Activity - Restate the records so that not a single word differs.

Extracted information -

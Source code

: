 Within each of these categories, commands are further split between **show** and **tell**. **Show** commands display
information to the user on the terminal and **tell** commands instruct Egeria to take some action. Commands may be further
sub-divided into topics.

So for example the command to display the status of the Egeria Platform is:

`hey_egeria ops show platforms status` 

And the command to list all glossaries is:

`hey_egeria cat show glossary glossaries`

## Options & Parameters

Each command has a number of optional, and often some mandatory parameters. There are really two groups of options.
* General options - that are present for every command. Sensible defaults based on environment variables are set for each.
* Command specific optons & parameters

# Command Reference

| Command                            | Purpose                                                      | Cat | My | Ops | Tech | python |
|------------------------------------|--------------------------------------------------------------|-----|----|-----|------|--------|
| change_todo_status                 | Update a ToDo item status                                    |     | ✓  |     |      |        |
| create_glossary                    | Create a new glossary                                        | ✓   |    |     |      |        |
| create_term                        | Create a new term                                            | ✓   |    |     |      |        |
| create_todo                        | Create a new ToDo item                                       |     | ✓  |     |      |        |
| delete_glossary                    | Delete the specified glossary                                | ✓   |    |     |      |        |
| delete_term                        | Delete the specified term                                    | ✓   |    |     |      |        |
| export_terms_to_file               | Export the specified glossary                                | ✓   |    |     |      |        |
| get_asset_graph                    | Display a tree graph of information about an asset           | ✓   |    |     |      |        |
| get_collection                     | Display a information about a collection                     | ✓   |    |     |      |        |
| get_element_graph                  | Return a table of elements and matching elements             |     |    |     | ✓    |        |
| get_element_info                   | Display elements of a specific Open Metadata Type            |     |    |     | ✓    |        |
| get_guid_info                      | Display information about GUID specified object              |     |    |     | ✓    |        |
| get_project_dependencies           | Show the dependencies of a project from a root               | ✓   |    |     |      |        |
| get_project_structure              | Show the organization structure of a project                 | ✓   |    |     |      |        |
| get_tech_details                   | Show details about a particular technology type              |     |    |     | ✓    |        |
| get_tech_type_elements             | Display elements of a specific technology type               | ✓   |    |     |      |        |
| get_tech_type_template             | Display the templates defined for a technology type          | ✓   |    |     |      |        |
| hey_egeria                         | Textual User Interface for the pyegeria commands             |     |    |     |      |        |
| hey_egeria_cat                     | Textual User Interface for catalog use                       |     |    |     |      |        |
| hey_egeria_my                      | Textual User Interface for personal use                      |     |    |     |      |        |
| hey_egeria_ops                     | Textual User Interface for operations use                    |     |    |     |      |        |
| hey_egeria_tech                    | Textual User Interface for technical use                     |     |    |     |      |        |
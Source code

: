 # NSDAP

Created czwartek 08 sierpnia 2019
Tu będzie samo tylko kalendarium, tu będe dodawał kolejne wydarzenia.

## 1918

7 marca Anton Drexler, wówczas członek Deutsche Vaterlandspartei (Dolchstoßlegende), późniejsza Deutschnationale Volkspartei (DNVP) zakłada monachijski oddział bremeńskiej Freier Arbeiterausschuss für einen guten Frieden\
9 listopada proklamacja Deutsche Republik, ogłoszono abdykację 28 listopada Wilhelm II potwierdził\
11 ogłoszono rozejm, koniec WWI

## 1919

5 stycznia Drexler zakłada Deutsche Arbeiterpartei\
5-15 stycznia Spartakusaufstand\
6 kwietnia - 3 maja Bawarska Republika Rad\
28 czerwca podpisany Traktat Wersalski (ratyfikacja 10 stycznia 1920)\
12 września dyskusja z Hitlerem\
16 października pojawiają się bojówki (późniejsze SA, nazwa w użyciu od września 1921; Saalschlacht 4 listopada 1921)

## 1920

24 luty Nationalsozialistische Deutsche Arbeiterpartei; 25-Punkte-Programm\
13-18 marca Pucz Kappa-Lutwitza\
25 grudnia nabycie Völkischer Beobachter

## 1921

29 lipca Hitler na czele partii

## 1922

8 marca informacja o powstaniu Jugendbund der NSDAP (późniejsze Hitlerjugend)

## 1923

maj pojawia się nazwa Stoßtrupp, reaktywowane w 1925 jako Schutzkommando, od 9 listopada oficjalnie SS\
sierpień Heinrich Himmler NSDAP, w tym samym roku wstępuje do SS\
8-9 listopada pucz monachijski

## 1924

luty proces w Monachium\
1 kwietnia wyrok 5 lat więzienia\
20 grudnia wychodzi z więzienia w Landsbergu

The answer -
Source code

: Within each of these categories, commands are further split between **show** and **tell**. **Show** commands display
information to the user on the terminal and **tell** commands instruct Egeria to take some action. Commands may be further
sub-divided into topics.

So for example the command to display the status of the Egeria Platform is:

`hey_egeria ops show platforms status` 

And the command to list all glossaries is:

`hey_egeria cat show glossary glossaries`

## Options & Parameters

Each command has a number of optional, and often some mandatory parameters. There are really two groups of options.
* General options - that are present for every command. Sensible defaults based on environment variables are set for each.
* Command specific optons & parameters

# Command Reference

| Command                            | Purpose                                                      | Cat | My | Ops | Tech | python |
|------------------------------------|--------------------------------------------------------------|-----|----|-----|------|--------|
| change_todo_status                 | Update a ToDo item status                                    |     | ✓  |     |      |        |
| create_glossary                    | Create a new glossary                                        | ✓   |    |     |      |        |
| create_term                        | Create a new term                                            | ✓   |    |     |      |        |
| create_todo                        | Create a new ToDo item                                       |     | ✓  |     |      |        |
| delete_glossary                    | Delete the specified glossary                                | ✓   |    |     |      |        |
| delete_term                        | Delete the specified term                                    | ✓   |    |     |      |        |
| export_terms_to_file               | Export the specified glossary                                | ✓   |    |     |      |        |
| get_asset_graph                    | Display a tree graph of information about an asset           | ✓   |    |     |      |        |
| get_collection                     | Display a information about a collection                     | ✓   |    |     |      |        |
| get_element_graph                  | Return a table of elements and matching elements             |     |    |     | ✓    |        |
| get_element_info                   | Display elements of a specific Open Metadata Type            |     |    |     | ✓    |        |
| get_guid_info                      | Display information about GUID specified object              |     |    |     | ✓    |        |
| get_project_dependencies           | Show the dependencies of a project from a root               | ✓   |    |     |      |        |
| get_project_structure              | Show the organization structure of a project                 | ✓   |    |     |      |        |
| get_tech_details                   | Show details about a particular technology type              |     |    |     | ✓    |        |
| get_tech_type_elements             | Display elements of a specific technology type               | ✓   |    |     |      |        |
| get_tech_type_template             | Display the templates defined for a technology type          | ✓   |    |     |      |        |
| hey_egeria                         | Textual User Interface for the pyegeria commands             |     |    |     |      |        |
| hey_egeria_cat                     | Textual User Interface for catalog use                       |     |    |     |      |        |
| hey_egeria_my                      | Textual User Interface for personal use                      |     |    |     |      |        |
| hey_egeria_ops                     | Textual User Interface for operations use                    |     |    |     |      |        |
| hey_egeria_tech                    | Textual User Interface for technical use                     |     |    |     |      |        |
Source code

: # NSDAP

Created czwartek 08 sierpnia 2019
Tu będzie samo tylko kalendarium, tu będe dodawał kolejne wydarzenia.

## 1918

7 marca Anton Drexler, wówczas członek Deutsche Vaterlandspartei (Dolchstoßlegende), późniejsza Deutschnationale Volkspartei (DNVP) zakłada monachijski oddział bremeńskiej Freier Arbeiterausschuss für einen guten Frieden\
9 listopada proklamacja Deutsche Republik, ogłoszono abdykację 28 listopada Wilhelm II potwierdził\
11 ogłoszono rozejm, koniec WWI

## 1919

5 stycznia Drexler zakłada Deutsche Arbeiterpartei\
5-15 stycznia Spartakusaufstand\
6 kwietnia - 3 maja Bawarska Republika Rad\
28 czerwca podpisany Traktat Wersalski (ratyfikacja 10 stycznia 1920)\
12 września dyskusja z Hitlerem\
16 października pojawiają się bojówki (późniejsze SA, nazwa w użyciu od września 1921; Saalschlacht 4 listopada 1921)

## 1920

24 luty Nationalsozialistische Deutsche Arbeiterpartei; 25-Punkte-Programm\
13-18 marca Pucz Kappa-Lutwitza\
25 grudnia nabycie Völkischer Beobachter

## 1921

29 lipca Hitler na czele partii

## 1922

8 marca informacja o powstaniu Jugendbund der NSDAP (późniejsze Hitlerjugend)

## 1923

maj pojawia się nazwa Stoßtrupp, reaktywowane w 1925 jako Schutzkommando, od 9 listopada oficjalnie SS\
sierpień Heinrich Himmler NSDAP, w tym samym roku wstępuje do SS\
8-9 listopada pucz monachijski

## 1924

luty proces w Monachium\
1 kwietnia wyrok 5 lat więzienia\
20 grudnia wychodzi z więzienia w Landsbergu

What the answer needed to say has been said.